NFL Doesn’t Share, or Share Alike
JACKSONVILLE, Fla. — Each player from the winning team in Sunday’s Super Bowl gets a ring and a little something extra in his paycheck -- $68,000, to be exact.
Not bad for three hours of work.
Still, when tickets to the game go for $500 and a 30-second television ad sells for $2.4 million, are the players getting their fair share of the NFL largesse?
“Hell, no,” said Freddie Mitchell, the Philadelphia Eagles’ outspoken receiver. “All the stuff we had to do this week and last week. It’s just a huge monopoly. I feel like I’m in college again. It’s not fair.”
While it’s hard to generate much sympathy for someone who could make more in an afternoon than most families bring home in a year, Mitchell does have a point.
Football is the country’s most popular sport. The Super Bowl is its premier event. Yet the Boston Red Sox made off much better for winning their World Series championship, receiving full shares of $223,619.79.
And get this: The NFL’s championship money hasn’t even kept up with the cost of inflation.
The Green Bay Packers each got $15,000 for winning the first Super Bowl in 1967. According to a Federal Reserve Bank calculator available on the Internet, that’s worth about $85,000 in today’s dollars -- or $17,000 less than each player from either the Eagles or New England Patriots will get this year. (The losers receive $36,500 apiece.)
Even so, few players other than Mitchell seem concerned about their not-so-Super payouts.
“I’m just trying to win the ballgame,” Eagles linebacker Keith Adams said. “I don’t get caught up in the money.”

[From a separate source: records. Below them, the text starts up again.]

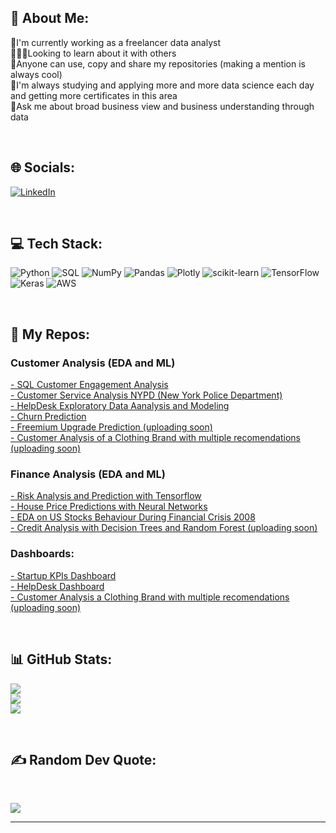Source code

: ## 💫 About Me:
🔭I'm currently working as a freelancer data analyst<br>🧑‍🤝‍🧑Looking to learn about it with others<br>🤝Anyone can use, copy and share my repositories (making a mention is always cool)<br>🌱I'm always studying and applying more and more data science each day and getting more certificates in this area<br>💬Ask me about broad business view and business understanding through data<br>

<br>

## 🌐 Socials:
[![LinkedIn](https://img.shields.io/badge/LinkedIn-%230077B5.svg?logo=linkedin&logoColor=white)](https://linkedin.com/in/https://www.linkedin.com/in/luiz-furtado-dev/) 

<br>

## 💻 Tech Stack:
![Python](https://img.shields.io/badge/python-3670A0?style=for-the-badge&logo=python&logoColor=ffdd54)  ![SQL](https://img.shields.io/badge/-SQL-blue?style=for-the-badge&logo) ![NumPy](https://img.shields.io/badge/numpy-%23013243.svg?style=for-the-badge&logo=numpy&logoColor=white) ![Pandas](https://img.shields.io/badge/pandas-%23150458.svg?style=for-the-badge&logo=pandas&logoColor=white) ![Plotly](https://img.shields.io/badge/Plotly-%233F4F75.svg?style=for-the-badge&logo=plotly&logoColor=white) ![scikit-learn](https://img.shields.io/badge/scikit--learn-%23F7931E.svg?style=for-the-badge&logo=scikit-learn&logoColor=white) ![TensorFlow](https://img.shields.io/badge/TensorFlow-%23FF6F00.svg?style=for-the-badge&logo=TensorFlow&logoColor=white) ![Keras](https://img.shields.io/badge/Keras-%23D00000.svg?style=for-the-badge&logo=Keras&logoColor=white) ![AWS](https://img.shields.io/badge/AWS-%23FF9900.svg?style=for-the-badge&logo=amazon-aws&logoColor=white)

<br>

## 📂 My Repos:

### Customer Analysis (EDA and ML)
[- SQL Customer Engagement Analysis](https://github.com/TSLSouth/SQL-Customer-Engagement-Analysis) <br>
[- Customer Service Analysis NYPD (New York Police Department)](https://github.com/TSLSouth/Customer-Service-Analysis-NYPD) <br>
[- HelpDesk Exploratory Data Aanalysis and Modeling](https://github.com/TSLSouth/HelpDesk-EDA-ML-Dashboard) <br>
[- Churn Prediction](https://github.com/TSLSouth/Churn-Prediction) <br>
[- Freemium Upgrade Prediction (uploading soon)]() <br>
[- Customer Analysis of a Clothing Brand with multiple recomendations (uploading soon)]() <br>

### Finance Analysis (EDA and ML)
[- Risk Analysis and Prediction with Tensorflow ](https://github.com/TSLSouth/Risk-Analysis-Prediction-with-Tensorflow) <br>
[- House Price Predictions with Neural Networks](https://github.com/TSLSouth/House-Price-Predictions-with-Neural-Network) <br>
[- EDA on US Stocks Behaviour During Financial Crisis 2008](https://github.com/TSLSouth/EDA-on-US-Stocks-Behaviour-During-Financial-Crisis-2008) <br>
[- Credit Analysis with Decision Trees and Random Forest (uploading soon)]() <br>


### Dashboards:
[- Startup KPIs Dashboard](https://github.com/TSLSouth/Startup-KPIs-Dashboard) <br>
[- HelpDesk Dashboard](https://github.com/TSLSouth/HelpDesk-EDA-ML-Dashboard) <br>
[- Customer Analysis a Clothing Brand with multiple recomendations (uploading soon)]() <br>

<br>

## 📊 GitHub Stats:
![](https://github-readme-stats.vercel.app/api?username=TSLSouth&theme=dark&hide_border=false&include_all_commits=true&count_private=true)<br/>
![](https://github-readme-streak-stats.herokuapp.com/?user=TSLSouth&theme=dark&hide_border=false)<br/>
![](https://github-readme-stats.vercel.app/api/top-langs/?username=TSLSouth&theme=dark&hide_border=false&include_all_commits=true&count_private=true&layout=compact)

<br>

##  ✍️ Random Dev Quote:

<br>

![](https://quotes-github-readme.vercel.app/api?type=horizontal&theme=dark)

---

<!-- Proudly created with GPRM ( https://gprm.itsvg.in ) -->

“Money is the last thing I’m thinking about at the Super Bowl,” Patriots tackle Matt Light said. “You just want a chance to play in that game. There’s not a man who’s thinking, ‘I wish they would pay me more.”’
Doug Allen, assistant executive director of the NFL Players Association, said Super Bowl shares have not been a high priority among the rank-and-file. They are more concerned with getting a bigger share of the pie during the regular season.

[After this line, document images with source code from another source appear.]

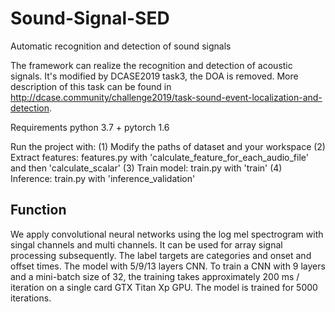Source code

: # Sound-Signal-SED
Automatic recognition and detection of sound signals

The framework can realize the recognition and detection of acoustic signals. It's modified by DCASE2019 task3, the DOA is removed. More description 
of this task can be found in http://dcase.community/challenge2019/task-sound-event-localization-and-detection.


Requirements
python 3.7 + pytorch 1.6

Run the project with:
(1) Modify the paths of dataset and your workspace
(2) Extract features: features.py with 'calculate_feature_for_each_audio_file' and then 'calculate_scalar'
(3) Train model: train.py with 'train' 
(4) Inference: train.py with 'inference_validation'

## Function
We apply convolutional neural networks using the log mel spectrogram with singal channels and multi channels. It can be used for array signal processing subsequently.
The label targets are categories and onset and offset times.
The model with 5/9/13 layers CNN. To train a CNN with 9 layers and a mini-batch size of 32, the training takes approximately 200 ms / iteration on a single card GTX Titan Xp GPU.
The model is trained for 5000 iterations.
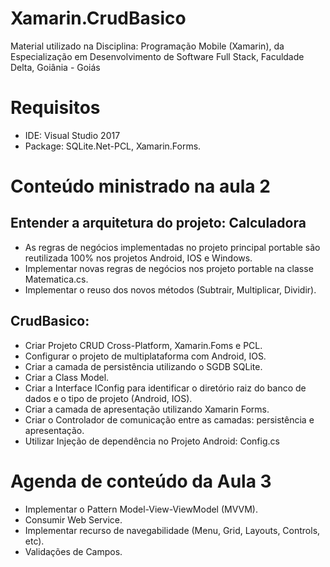 # Xamarin.CrudBasico
Material utilizado na Disciplina: Programação Mobile (Xamarin), da Especialização em Desenvolvimento de Software Full Stack, Faculdade Delta, Goiânia - Goiás

# Requisitos 
- IDE: Visual Studio 2017
- Package: SQLite.Net-PCL, Xamarin.Forms.

# Conteúdo ministrado na aula 2
## Entender a arquitetura do projeto: Calculadora
- As regras de negócios implementadas no projeto principal portable  são reutilizada 100% nos projetos Android, IOS e Windows.
- Implementar novas regras de negócios nos projeto portable na classe Matematica.cs.
- Implementar o reuso dos novos métodos (Subtrair, Multiplicar, Dividir).
## CrudBasico:
- Criar Projeto CRUD Cross-Platform, Xamarin.Foms e PCL.
- Configurar o projeto de multiplataforma com Android, IOS.
- Criar a camada de persistência utilizando o SGDB SQLite.
- Criar a Class Model.
- Criar a Interface IConfig para identificar o diretório raiz do banco de dados e o tipo de projeto (Android, IOS).
- Criar a camada de apresentação utilizando Xamarin Forms.
- Criar o Controlador de comunicação entre as camadas: persistência  e apresentação.
- Utilizar Injeção de dependência no Projeto Android: Config.cs

# Agenda de conteúdo da Aula 3 
- Implementar o Pattern Model-View-ViewModel (MVVM).
- Consumir Web Service.
- Implementar recurso de navegabilidade (Menu, Grid, Layouts, Controls, etc).
- Validações de Campos.









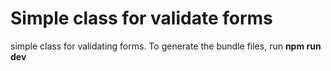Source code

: <h1>Simple class for validate forms</h1>

<p>
 simple class for validating forms. To generate the bundle files, run <b>npm run dev</b>
</p>
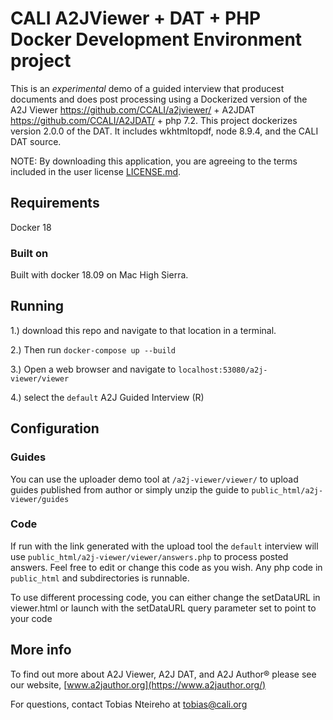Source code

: # CALI A2JViewer + DAT + PHP Docker Development Environment project
This is an *experimental* demo of a guided interview that producest documents and does post processing using a Dockerized version of the A2J Viewer https://github.com/CCALI/a2jviewer/ + A2JDAT
https://github.com/CCALI/A2JDAT/ + php 7.2. This project dockerizes version 2.0.0 of the DAT.  It includes wkhtmltopdf, node 8.9.4, and the CALI DAT source.

NOTE: By downloading this application, you are agreeing to the terms included in the user license [LICENSE.md](https://github.com/CCALI/A2JDAT/blob/master/LICENSE.md).

## Requirements
Docker 18

### Built on
Built with docker 18.09 on Mac High Sierra.

## Running
1.) download this repo and navigate to that location in a terminal.

2.) Then run `docker-compose up --build`

3.) Open a web browser and navigate to `localhost:53080/a2j-viewer/viewer`

4.) select the `default` A2J Guided Interview (R)

## Configuration

### Guides
You can use the uploader demo tool at `/a2j-viewer/viewer/` to upload guides published from author or simply unzip the guide to `public_html/a2j-viewer/guides`

### Code
If run with the link generated with the upload tool the `default` interview will use `public_html/a2j-viewer/viewer/answers.php` to process posted answers. Feel free to edit or change this code as you wish. Any php code in `public_html` and subdirectories is runnable.

To use different processing code, you can either change the setDataURL in viewer.html or launch with the setDataURL query parameter set to point to your code

## More info

To find out more about A2J Viewer, A2J DAT, and A2J Author® please see our website, [www.a2jauthor.org](https://www.a2jauthor.org/)

For questions, contact Tobias Nteireho at tobias@cali.org
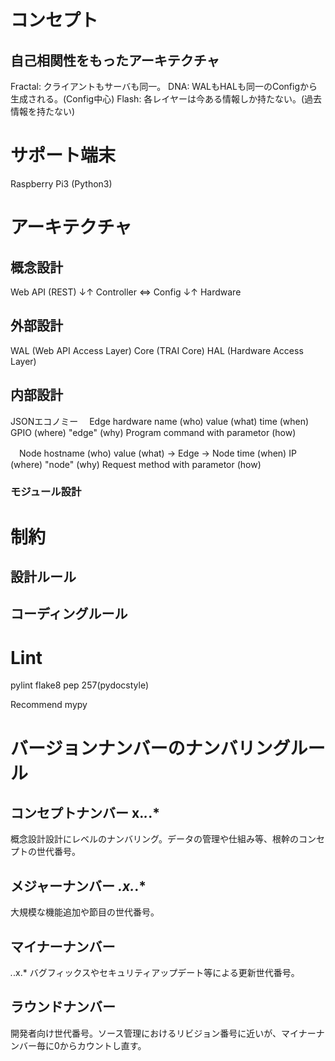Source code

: # コンセプト

## 自己相関性をもったアーキテクチャ
Fractal: クライアントもサーバも同一。
DNA: WALもHALも同一のConfigから生成される。(Config中心)
Flash: 各レイヤーは今ある情報しか持たない。(過去情報を持たない)

# サポート端末
Raspberry Pi3 (Python3)

# アーキテクチャ

## 概念設計
Web API (REST)
 ↓↑
Controller ⇔ Config
 ↓↑
Hardware

## 外部設計
WAL (Web API Access Layer)
Core (TRAI Core)
HAL (Hardware Access Layer)

## 内部設計
JSONエコノミー
　Edge
   hardware name (who)
   value (what)
   time (when)
   GPIO (where)
   "edge" (why)
   Program command with parametor (how)

　Node
   hostname (who)
   value (what)
    -> Edge
    -> Node
   time (when)
   IP (where)
   "node" (why)
   Request method with parametor (how)

### モジュール設計

# 制約

## 設計ルール

## コーディングルール

# Lint
pylint
flake8
pep 257(pydocstyle)

Recommend
mypy

# バージョンナンバーのナンバリングルール

## コンセプトナンバー x.*.*.*
概念設計設計にレベルのナンバリング。データの管理や仕組み等、根幹のコンセプトの世代番号。

## メジャーナンバー *.x.*.*
大規模な機能追加や節目の世代番号。

## マイナーナンバー
*.*.x.*
バグフィックスやセキュリティアップデート等による更新世代番号。

## ラウンドナンバー
開発者向け世代番号。ソース管理におけるリビジョン番号に近いが、マイナーナンバー毎に0からカウントし直す。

While negotiations on a new labor agreement have already started -- the current deal expires after the 2008 season -- there’s been scant mention of Super Bowl payouts as a potential issue.

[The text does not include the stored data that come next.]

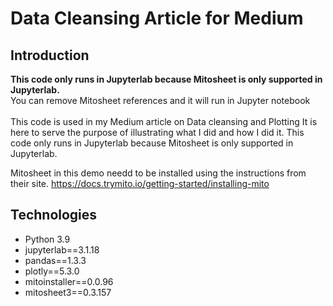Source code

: # Data Cleansing Article for Medium

## Introduction
<b>This code only runs in Jupyterlab because Mitosheet is only supported in Jupyterlab.</b><br>
You can remove Mitosheet references and it will run in Jupyter notebook<br><br>
This code is used in my Medium article on Data cleansing and Plotting
It is here to serve the purpose of illustrating what I did and how I did it.
This code only runs in Jupyterlab because Mitosheet is only supported in Jupyterlab.

Mitosheet in this demo needd to be installed using the instructions from their site.
https://docs.trymito.io/getting-started/installing-mito

## Technologies
* Python 3.9
* jupyterlab==3.1.18
* pandas==1.3.3
* plotly==5.3.0
* mitoinstaller==0.0.96     
* mitosheet3==0.3.157

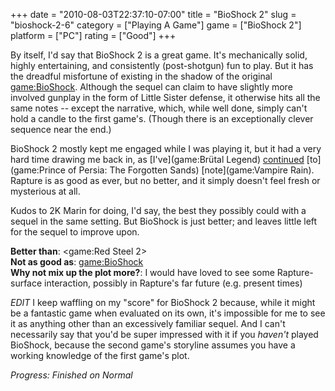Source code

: +++
date = "2010-08-03T22:37:10-07:00"
title = "BioShock 2"
slug = "bioshock-2-6"
category = ["Playing A Game"]
game = ["BioShock 2"]
platform = ["PC"]
rating = ["Good"]
+++

By itself, I'd say that BioShock 2 is a great game.  It's mechanically solid, highly entertaining, and consistently (post-shotgun) fun to play.  But it has the dreadful misfortune of existing in the shadow of the original <game:BioShock>.  Although the sequel can claim to have slightly more involved gunplay in the form of Little Sister defense, it otherwise hits all the same notes -- except the narrative, which, while well done, simply can't hold a candle to the first game's.  (Though there is an exceptionally clever sequence near the end.)

BioShock 2 mostly kept me engaged while I was playing it, but it had a very hard time drawing me back in, as [I've](game:Brütal Legend) [continued](game:Darksiders) [to](game:Prince of Persia: The Forgotten Sands) [note](game:Vampire Rain).  Rapture is as good as ever, but no better, and it simply doesn't feel fresh or mysterious at all.

Kudos to 2K Marin for doing, I'd say, the best they possibly could with a sequel in the same setting.  But BioShock is just better; and leaves little left for the sequel to improve upon.

<b>Better than</b>: <game:Red Steel 2>  
<b>Not as good as</b>: <game:BioShock>  
<b>Why not mix up the plot more?</b>: I would have loved to see some Rapture-surface interaction, possibly in Rapture's far future (e.g. present times)

<i>EDIT</i> I keep waffling on my "score" for BioShock 2 because, while it might be a fantastic game when evaluated on its own, it's impossible for me to see it as anything other than an excessively familiar sequel.  And I can't necessarily say that you'd be super impressed with it if you <i>haven't</i> played BioShock, because the second game's storyline assumes you have a working knowledge of the first game's plot.

<i>Progress: Finished on Normal</i>
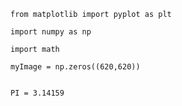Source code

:     from matplotlib import pyplot as plt

    import numpy as np

    import math

    myImage = np.zeros((620,620))


    PI = 3.14159
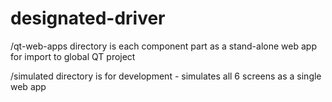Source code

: # designated-driver

/qt-web-apps directory is each component part as a stand-alone web app for import to global QT project

/simulated directory is for development - simulates all 6 screens as a single web app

“It’s not an insignificant amount of money,” Allen said. “We want it to be fair and meaningful. We listen very carefully to what the players think about it. We can elevate it as a priority if that’s what they want. But they have not made it something they want us to elevate. They want to up the ante on other things.”
Even Mitchell seems resigned to little change in the current system, which is a part of the collective bargaining agreement. Other than a 50 percent increase after the strike-shortened 1982 season -- from $18,000 to $36,000 for the winners -- the winning shares have never jumped more than $6,000 from one year to the next.
“That’s society. You can’t change it,” he said. “It’s definitely something we should address in the bargaining agreement. At the end of the road, maybe we can get a few more chips than we’re not getting now.”
But here’s something to consider: At $500 per ticket (and some club seats cost $600), the projected gate for Sunday’s game at 79,000-seat Alltel Stadium will be something in the neighborhood of $40 million. And that doesn’t take into account what the league rakes in by selling the TV rights for its centerpiece game.
How much are players getting? If every one on the 53-player roster gets a full share, the total payout to the guys taking the handoffs, making the hits and enduring the pain would be just over $5.5 million.
NFL officials say they haven’t gotten any complaints about Super Bowl compensation. In fact, commissioner Paul Tagliabue proudly pointed out that the average payroll was $100 million this season -- the first time any U.S. sport has reached that threshold.